Work task:
Restate word for word the lines of the entries below, starting with the line that holds "1. Modify the" and ending with the line that holds "1.3. For the", and no others.

Provided information:
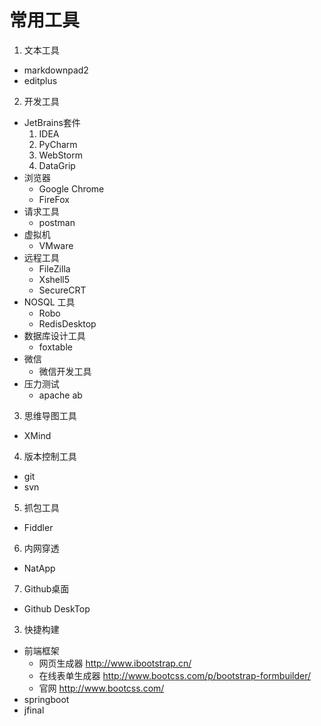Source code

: # 常用工具
1. 文本工具
  * markdownpad2
  * editplus

2. 开发工具
  *  JetBrains套件
     1. IDEA
     2. PyCharm
     3. WebStorm
     4. DataGrip
  *  浏览器
     *  Google Chrome
     *  FireFox
  *  请求工具
     *  postman 
  *  虚拟机
     *  VMware
  *  远程工具
     *  FileZilla
     *  Xshell5
     *  SecureCRT
  *  NOSQL 工具
     *  Robo
     *  RedisDesktop
  *  数据库设计工具
     *  foxtable  
  *  微信
     *  微信开发工具
  *  压力测试
     *  apache ab
3.  思维导图工具
  *  XMind
4.  版本控制工具
  *  git
  *  svn
5.  抓包工具
  *  Fiddler
6.  内网穿透
  *  NatApp
7. Github桌面
  *  Github DeskTop

3.  快捷构建
  *  前端框架
     *  网页生成器
          http://www.ibootstrap.cn/
     *  在线表单生成器
          http://www.bootcss.com/p/bootstrap-formbuilder/
     *  官网
          http://www.bootcss.com/
  *  springboot
  *  jfinal
    
   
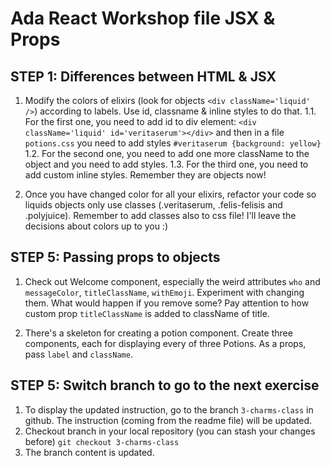 # Ada React Workshop file JSX & Props

## STEP 1: Differences between HTML & JSX

1. Modify the colors of elixirs (look for objects  `<div className='liquid' />`) according to labels. Use id, classname & inline styles to do that.
    1.1. For the first one, you need to add id to div element: `<div className='liquid' id='veritaserum'></div>`
    and then in a file `potions.css` you need to add styles `#veritaserum {background: yellow}`
    1.2. For the second one, you need to add one more className to the object and you need to add styles.
    1.3. For the third one, you need to add custom inline styles. Remember they are objects now!

2. Once you have changed color for all your elixirs, refactor your code so liquids objects only use classes (.veritaserum, .felis-felisis and .polyjuice). Remember to add classes also to css file! I'll leave the decisions about colors up to you :)

## STEP 5: Passing props to objects

1. Check out Welcome component, especially the weird attributes `who` and `messageColor`, `titleClassName`, `withEmoji`. Experiment with changing them. What would happen if you remove some? Pay attention to how custom prop `titleClassName` is added to className of title.

2. There's a skeleton for creating a potion component. Create three components, each for displaying every of three Potions. As a props, pass `label` and `className`.

## STEP 5: Switch branch to go to the next exercise

1. To display the updated instruction, go to the branch `3-charms-class` in github. The instruction (coming from the readme file) will be updated.
2. Checkout branch in your local repository (you can stash your changes before) `git checkout 3-charms-class`
3. The branch content is updated.

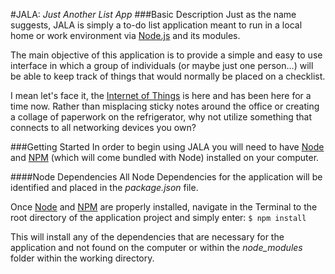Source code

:#JALA: _Just Another List App_
###Basic Description
Just as the name suggests, JALA is simply a to-do list
application meant to run in a local home or work environment
via [Node.js](https://nodejs.org/en/) and its modules.

The main objective of this application is to provide a
simple and easy to use interface in which a group of
individuals (or maybe just one person...) will be able
to keep track of things that would normally be placed
on a checklist.

I mean let's face it, the [Internet of Things](https://en.wikipedia.org/wiki/Internet_of_Things)
is here and has been here for a time now. Rather than misplacing
sticky notes around the office or creating a collage of paperwork
on the refrigerator, why not utilize something that connects to
all networking devices you own?

###Getting Started
In order to begin using JALA you will need to have [Node](https://nodejs.org/en/) and [NPM](https://www.npmjs.com/)
(which will come bundled with Node) installed on your computer.

####Node Dependencies
All Node Dependencies for the application will be identified and
placed in the _package.json_ file.

Once [Node](https://nodejs.org/en/) and [NPM](https://www.npmjs.com/) are properly installed,
navigate in the Terminal to the root directory of the application
project and simply enter:
`$ npm install`

This will install any of the dependencies that are necessary for
the application and not found on the computer or within the
*node_modules* folder within the working directory.
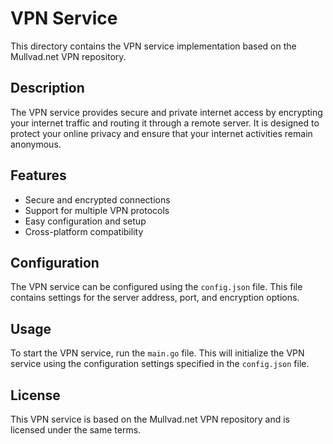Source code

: # VPN Service

This directory contains the VPN service implementation based on the Mullvad.net VPN repository.

## Description

The VPN service provides secure and private internet access by encrypting your internet traffic and routing it through a remote server. It is designed to protect your online privacy and ensure that your internet activities remain anonymous.

## Features

- Secure and encrypted connections
- Support for multiple VPN protocols
- Easy configuration and setup
- Cross-platform compatibility

## Configuration

The VPN service can be configured using the `config.json` file. This file contains settings for the server address, port, and encryption options.

## Usage

To start the VPN service, run the `main.go` file. This will initialize the VPN service using the configuration settings specified in the `config.json` file.

## License

This VPN service is based on the Mullvad.net VPN repository and is licensed under the same terms.
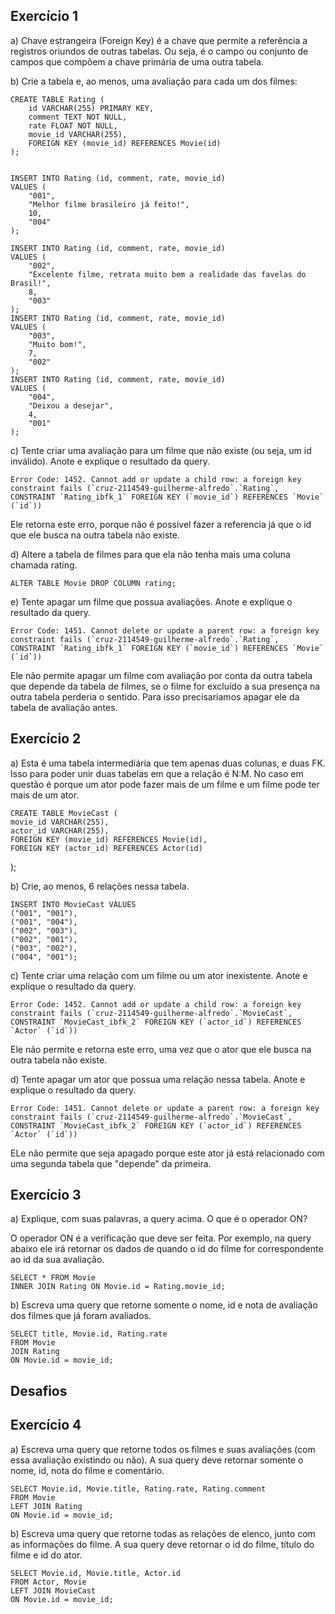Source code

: ## Exercício 1 

a) Chave estrangeira (Foreign Key) é a chave que permite a referência a registros oriundos de outras tabelas. Ou seja, é o campo ou conjunto de campos que compõem a chave primária de uma outra tabela.

b) Crie a tabela e, ao menos, uma avaliação para cada um dos filmes: 

    CREATE TABLE Rating (
        id VARCHAR(255) PRIMARY KEY,
        comment TEXT NOT NULL,
        rate FLOAT NOT NULL,
        movie_id VARCHAR(255),
        FOREIGN KEY (movie_id) REFERENCES Movie(id)
    );


    INSERT INTO Rating (id, comment, rate, movie_id) 
    VALUES (
        "001",
        "Melhor filme brasileiro já feito!",
        10,
        "004"
    );

    INSERT INTO Rating (id, comment, rate, movie_id) 
    VALUES (
        "002",
        "Excelente filme, retrata muito bem a realidade das favelas do Brasil!",
        8,
        "003"
    );
    INSERT INTO Rating (id, comment, rate, movie_id) 
    VALUES (
        "003",
        "Muito bom!",
        7,
        "002"
    );
    INSERT INTO Rating (id, comment, rate, movie_id) 
    VALUES (
        "004",
        "Deixou a desejar",
        4,
        "001"
    );

c) Tente criar uma avaliação para um filme que não existe (ou seja, um id inválido). Anote e explique o resultado da query.

    Error Code: 1452. Cannot add or update a child row: a foreign key constraint fails (`cruz-2114549-guilherme-alfredo`.`Rating`, CONSTRAINT `Rating_ibfk_1` FOREIGN KEY (`movie_id`) REFERENCES `Movie` (`id`))

Ele retorna este erro, porque não é possivel fazer a referencia já que o id que ele busca na outra tabela não existe. 

d) Altere a tabela de filmes para que ela não tenha mais uma coluna chamada rating.

    ALTER TABLE Movie DROP COLUMN rating;

e) Tente apagar um filme que possua avaliações. Anote e explique o resultado da query.

    Error Code: 1451. Cannot delete or update a parent row: a foreign key constraint fails (`cruz-2114549-guilherme-alfredo`.`Rating`, CONSTRAINT `Rating_ibfk_1` FOREIGN KEY (`movie_id`) REFERENCES `Movie` (`id`))

Ele não permite apagar um filme com avaliação por conta da outra tabela que depende da tabela de filmes, se o filme for excluído a sua presença na outra tabela perderia o sentido. Para isso precisariamos apagar ele da tabela de avaliação antes. 

## Exercício 2 

a) Esta é uma tabela intermediária que tem apenas duas colunas, e duas FK. Isso para poder unir duas tabelas em que a relação é N:M. No caso em questão é porque um ator pode fazer mais de um filme e um filme pode ter mais de um ator. 

    CREATE TABLE MovieCast (
	movie_id VARCHAR(255),
	actor_id VARCHAR(255),
    FOREIGN KEY (movie_id) REFERENCES Movie(id),
    FOREIGN KEY (actor_id) REFERENCES Actor(id)
);

b) Crie, ao menos, 6 relações nessa tabela.

    INSERT INTO MovieCast VALUES
    ("001", "001"),
    ("001", "004"),
    ("002", "003"),
    ("002", "001"),
    ("003", "002"),
    ("004", "001");

c) Tente criar uma relação com um filme ou um ator inexistente. Anote e explique o resultado da query.

    Error Code: 1452. Cannot add or update a child row: a foreign key constraint fails (`cruz-2114549-guilherme-alfredo`.`MovieCast`, CONSTRAINT `MovieCast_ibfk_2` FOREIGN KEY (`actor_id`) REFERENCES `Actor` (`id`))

Ele não permite e retorna este erro, uma vez que o ator que ele busca na outra tabela não existe. 

d) Tente apagar um ator que possua uma relação nessa tabela. Anote e explique o resultado da query.

    Error Code: 1451. Cannot delete or update a parent row: a foreign key constraint fails (`cruz-2114549-guilherme-alfredo`.`MovieCast`, CONSTRAINT `MovieCast_ibfk_2` FOREIGN KEY (`actor_id`) REFERENCES `Actor` (`id`))

ELe não permite que seja apagado porque este ator já está relacionado com uma segunda tabela que "depende" da primeira. 

## Exercício 3 

a) Explique, com suas palavras, a query acima. O que é o operador ON?

O operador ON é a verificação que deve ser feita. Por exemplo, na query abaixo ele irá retornar os dados de quando o id do filme for correspondente ao id da sua avaliação. 

    SELECT * FROM Movie 
    INNER JOIN Rating ON Movie.id = Rating.movie_id;

b) Escreva uma query que retorne somente o nome, id e nota de avaliação dos filmes que já foram avaliados.

    SELECT title, Movie.id, Rating.rate 
    FROM Movie
    JOIN Rating
    ON Movie.id = movie_id;

## Desafios

## Exercício 4 

a) Escreva uma query que retorne todos os filmes e suas avaliações (com essa avaliação existindo ou não). A sua query deve retornar somente o nome, id, nota do filme e comentário.

    SELECT Movie.id, Movie.title, Rating.rate, Rating.comment
    FROM Movie
    LEFT JOIN Rating
    ON Movie.id = movie_id;

b) Escreva uma query que retorne todas as relações de elenco, junto com as informações do filme. A sua query deve retornar o id do filme, título do filme e id do ator.

    SELECT Movie.id, Movie.title, Actor.id
    FROM Actor, Movie
    LEFT JOIN MovieCast
    ON Movie.id = movie_id;
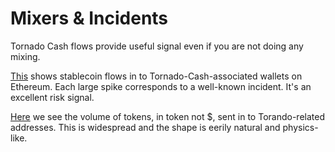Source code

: # Mixers & Incidents

Tornado Cash flows provide useful signal even if you are not doing any mixing.

[This](https://dashargos.chainargos.com/looks/371) shows stablecoin flows in to Tornado-Cash-associated
wallets on Ethereum.
Each large spike corresponds to a well-known incident.
It's an excellent risk signal.

[Here](https://dashargos.chainargos.com/looks/348)
we see the volume of tokens, in token not $, sent in to Torando-related addresses.
This is widespread and the shape is eerily natural and physics-like.
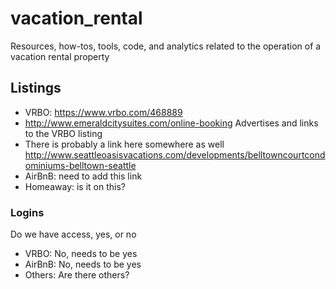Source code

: # vacation_rental
Resources, how-tos, tools, code, and analytics related to the operation of a vacation rental property

## Listings

- VRBO: https://www.vrbo.com/468889
- http://www.emeraldcitysuites.com/online-booking Advertises and links to the VRBO listing
- There is probably a link here somewhere as well http://www.seattleoasisvacations.com/developments/belltowncourtcondominiums-belltown-seattle
- AirBnB:  need to add this link
- Homeaway:  is it on this?

### Logins
Do we have access, yes, or no
- VRBO: No, needs to be yes
- AirBnB: No, needs to be yes
- Others:  Are there others?

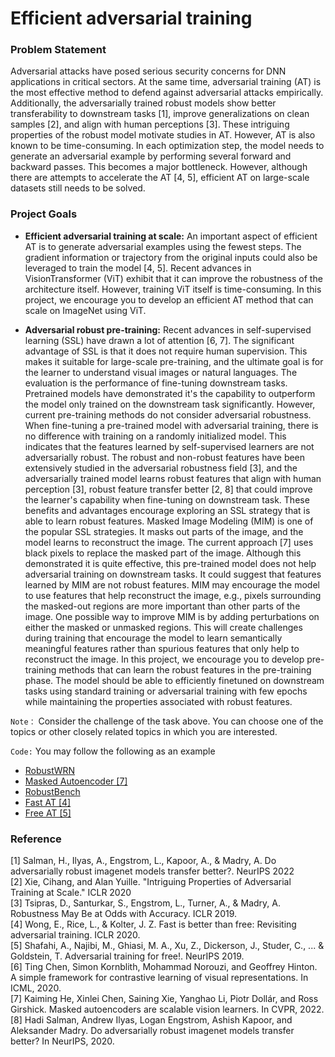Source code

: # Efficient adversarial training

### Problem Statement

Adversarial attacks have posed serious security concerns for DNN applications in critical sectors. At the same time, adversarial training (AT) is the most effective method to defend against adversarial attacks empirically. Additionally, the adversarially trained robust models show better transferability to downstream tasks [1], improve generalizations on clean samples [2], and align with human perceptions [3]. These intriguing properties of the robust model motivate studies in AT. However, AT is also known to be time-consuming. In each optimization step, the model needs to generate an adversarial example by performing several forward and backward passes. This becomes a major bottleneck. However, although there are attempts to accelerate the AT [4, 5], efficient AT on large-scale datasets still needs to be solved. 

### Project Goals  

- **Efficient adversarial training at scale:** An important aspect of efficient AT is to generate adversarial examples using the fewest steps. The gradient information or trajectory from the original inputs could also be leveraged to train the model [4, 5]. Recent advances in VisionTransformer (ViT) exhibit that it can improve the robustness of the architecture itself. However, training ViT itself is time-consuming. In this project, we encourage you to develop an efficient AT method that can scale on ImageNet using ViT. 

- **Adversarial robust pre-training:** Recent advances in self-supervised learning (SSL) have drawn a lot of attention [6, 7]. The significant advantage of SSL is that it does not require human supervision. This makes it suitable for large-scale pre-training, and the ultimate goal is for the learner to understand visual images or natural languages. The evaluation is the performance of fine-tuning downstream tasks. Pretrained models have demonstrated it's the capability to outperform the model only trained on the downstream task significantly. However, current pre-training methods do not consider adversarial robustness. When fine-tuning a pre-trained model with adversarial training, there is no difference with training on a randomly initialized model. This indicates that the features learned by self-supervised learners are not adversarially robust. The robust and non-robust features have been extensively studied in the adversarial robustness field [3], and the adversarially trained model learns robust features that align with human perception [3], robust feature transfer better [2, 8] that could improve the learner's capability when fine-tuning on downstream task. These benefits and advantages encourage exploring an SSL strategy that is able to learn robust features. Masked Image Modeling (MIM) is one of the popular SSL strategies. It masks out parts of the image, and the model learns to reconstruct the image. The current approach [7] uses black pixels to replace the masked part of the image. Although this demonstrated it is quite effective, this pre-trained model does not help adversarial training on downstream tasks. It could suggest that features learned by MIM are not robust features. MIM may encourage the model to use features that help reconstruct the image, e.g., pixels surrounding the masked-out regions are more important than other parts of the image. One possible way to improve MIM is by adding perturbations on either the masked or unmasked regions. This will create challenges during training that encourage the model to learn semantically meaningful features rather than spurious features that only help to reconstruct the image. 
In this project, we encourage you to develop pre-training methods that can learn the robust features in the pre-training phase. The model should be able to efficiently finetuned on downstream tasks using standard training or adversarial training with few epochs while maintaining the properties associated with robust features. 

`Note：` Consider the challenge of the task above. You can choose one of the topics or other closely related topics in which you are interested.

`Code:` You may follow the following as an example
  - [RobustWRN](https://github.com/HanxunH/RobustWRN)
  - [Masked Autoencoder [7]](https://github.com/facebookresearch/mae)
  - [RobustBench](https://github.com/RobustBench/robustbench)
  - [Fast AT [4]](https://github.com/locuslab/fast_adversarial)
  - [Free AT [5]](https://github.com/mahyarnajibi/FreeAdversarialTraining)

### Reference 

[1] Salman, H., Ilyas, A., Engstrom, L., Kapoor, A., & Madry, A. Do adversarially robust imagenet models transfer better?. NeurIPS 2022\
[2]  Xie, Cihang, and Alan Yuille. "Intriguing Properties of Adversarial Training at Scale." ICLR 2020\
[3] Tsipras, D., Santurkar, S., Engstrom, L., Turner, A., & Madry, A.  Robustness May Be at Odds with Accuracy. ICLR 2019.\
[4] Wong, E., Rice, L., & Kolter, J. Z. Fast is better than free: Revisiting adversarial training. ICLR 2020.\
[5] Shafahi, A., Najibi, M., Ghiasi, M. A., Xu, Z., Dickerson, J., Studer, C., ... & Goldstein, T. Adversarial training for free!. NeurIPS 2019.\
[6] Ting Chen, Simon Kornblith, Mohammad Norouzi, and Geoffrey Hinton. A simple framework for contrastive learning of visual representations. In ICML, 2020.\
[7] Kaiming He, Xinlei Chen, Saining Xie, Yanghao Li, Piotr Dollár, and Ross Girshick. Masked autoencoders are scalable vision learners. In CVPR, 2022.\
[8] Hadi Salman, Andrew Ilyas, Logan Engstrom, Ashish Kapoor, and Aleksander Madry. Do adversarially robust imagenet models transfer better? In NeurIPS, 2020.
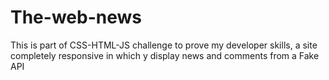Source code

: # The-web-news
This is part of CSS-HTML-JS challenge to prove my developer skills, a site completely responsive in which y display news and comments from a Fake API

Response to the exercise:
1. Modify the colors of elixirs (look for objects  `<div className='liquid' />`) according to labels. Use id, classname & inline styles to do that.
    1.1. For the first one, you need to add id to div element: `<div className='liquid' id='veritaserum'></div>`
    and then in a file `potions.css` you need to add styles `#veritaserum {background: yellow}`
    1.2. For the second one, you need to add one more className to the object and you need to add styles.
    1.3. For the third one, you need to add custom inline styles. Remember they are objects now!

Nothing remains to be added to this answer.